### Work task
Output only the lines below from the one containing "We recommend that" to the one containing "the assignment, follow", exactly as written, both ends kept.

### Given data
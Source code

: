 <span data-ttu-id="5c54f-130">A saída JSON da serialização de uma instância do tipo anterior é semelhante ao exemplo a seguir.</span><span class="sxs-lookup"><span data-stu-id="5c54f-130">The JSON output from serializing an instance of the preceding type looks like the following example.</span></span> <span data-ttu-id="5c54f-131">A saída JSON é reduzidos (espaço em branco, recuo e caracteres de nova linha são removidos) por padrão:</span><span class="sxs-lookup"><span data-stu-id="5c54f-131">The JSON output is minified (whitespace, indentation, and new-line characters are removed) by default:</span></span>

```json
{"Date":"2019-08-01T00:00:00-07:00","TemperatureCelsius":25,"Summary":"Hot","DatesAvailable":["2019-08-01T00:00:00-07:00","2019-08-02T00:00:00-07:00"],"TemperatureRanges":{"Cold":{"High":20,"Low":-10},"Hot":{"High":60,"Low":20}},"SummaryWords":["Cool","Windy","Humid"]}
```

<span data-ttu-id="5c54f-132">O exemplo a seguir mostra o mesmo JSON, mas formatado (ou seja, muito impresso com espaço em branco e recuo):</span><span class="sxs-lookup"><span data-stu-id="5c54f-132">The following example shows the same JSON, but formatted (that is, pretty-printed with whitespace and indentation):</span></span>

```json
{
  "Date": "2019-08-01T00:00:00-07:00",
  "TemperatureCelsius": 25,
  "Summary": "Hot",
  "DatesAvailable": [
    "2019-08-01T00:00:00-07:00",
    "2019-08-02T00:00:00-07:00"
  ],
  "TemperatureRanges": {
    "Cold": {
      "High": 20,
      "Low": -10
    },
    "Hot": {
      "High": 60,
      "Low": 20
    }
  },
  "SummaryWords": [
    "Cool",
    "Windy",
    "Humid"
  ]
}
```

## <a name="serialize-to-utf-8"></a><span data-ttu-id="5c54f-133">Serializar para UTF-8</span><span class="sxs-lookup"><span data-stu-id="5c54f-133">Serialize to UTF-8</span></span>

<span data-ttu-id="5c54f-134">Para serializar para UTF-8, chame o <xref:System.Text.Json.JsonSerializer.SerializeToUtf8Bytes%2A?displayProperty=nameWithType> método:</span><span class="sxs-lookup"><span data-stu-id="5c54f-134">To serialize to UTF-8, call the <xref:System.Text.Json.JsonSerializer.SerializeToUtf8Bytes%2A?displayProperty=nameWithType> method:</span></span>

==

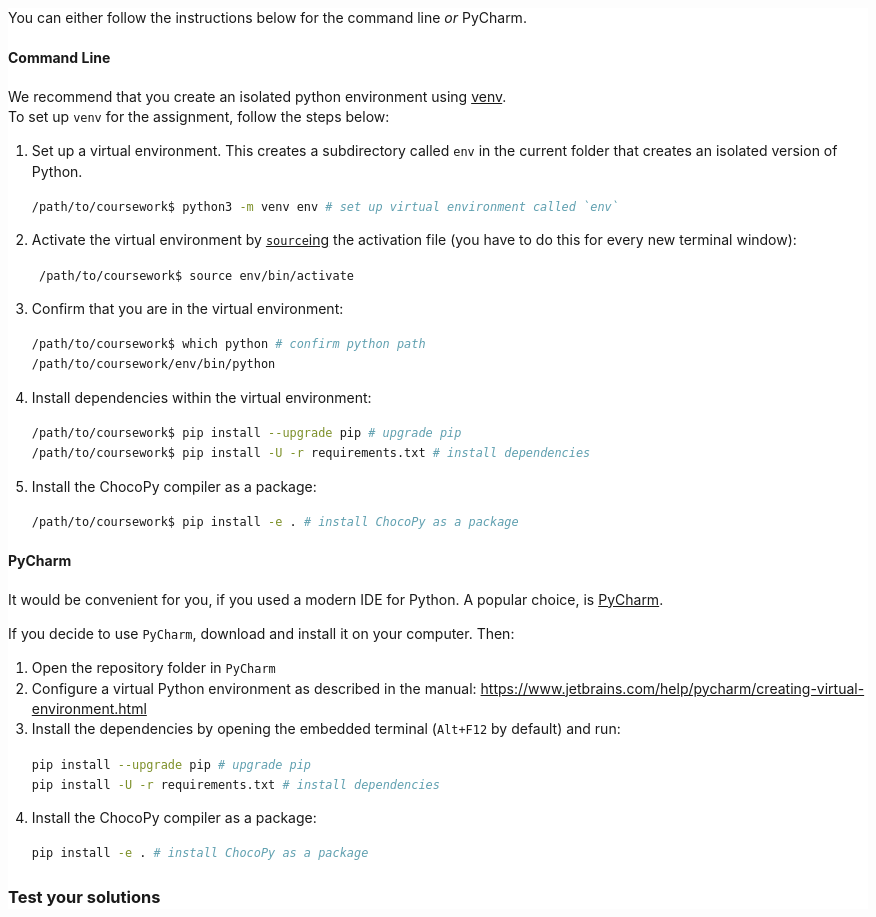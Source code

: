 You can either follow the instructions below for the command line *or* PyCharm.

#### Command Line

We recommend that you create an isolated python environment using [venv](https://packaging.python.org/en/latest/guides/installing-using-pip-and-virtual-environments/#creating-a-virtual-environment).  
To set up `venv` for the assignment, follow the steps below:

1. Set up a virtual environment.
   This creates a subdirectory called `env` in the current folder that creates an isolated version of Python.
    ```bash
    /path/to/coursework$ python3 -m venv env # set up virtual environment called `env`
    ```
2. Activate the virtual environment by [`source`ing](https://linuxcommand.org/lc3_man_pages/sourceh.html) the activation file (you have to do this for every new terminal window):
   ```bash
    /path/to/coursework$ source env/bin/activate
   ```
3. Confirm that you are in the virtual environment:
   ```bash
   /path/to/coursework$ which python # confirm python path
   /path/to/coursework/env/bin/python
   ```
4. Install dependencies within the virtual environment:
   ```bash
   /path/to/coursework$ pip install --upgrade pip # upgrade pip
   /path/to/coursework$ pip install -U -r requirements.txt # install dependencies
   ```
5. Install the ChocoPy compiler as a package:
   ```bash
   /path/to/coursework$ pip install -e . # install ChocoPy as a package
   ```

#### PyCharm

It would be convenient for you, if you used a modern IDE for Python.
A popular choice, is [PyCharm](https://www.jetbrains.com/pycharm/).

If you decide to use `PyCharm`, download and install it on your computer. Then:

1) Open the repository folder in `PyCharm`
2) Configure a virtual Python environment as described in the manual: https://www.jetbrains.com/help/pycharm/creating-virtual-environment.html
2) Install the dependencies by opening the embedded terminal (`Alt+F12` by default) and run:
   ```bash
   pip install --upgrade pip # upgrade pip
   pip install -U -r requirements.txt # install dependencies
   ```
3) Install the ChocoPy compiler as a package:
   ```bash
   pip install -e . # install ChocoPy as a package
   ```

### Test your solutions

### Reply
We recommend that you create an isolated python environment using [venv](https://packaging.python.org/en/latest/guides/installing-using-pip-and-virtual-environments/#creating-a-virtual-environment).  
To set up `venv` for the assignment, follow the steps below:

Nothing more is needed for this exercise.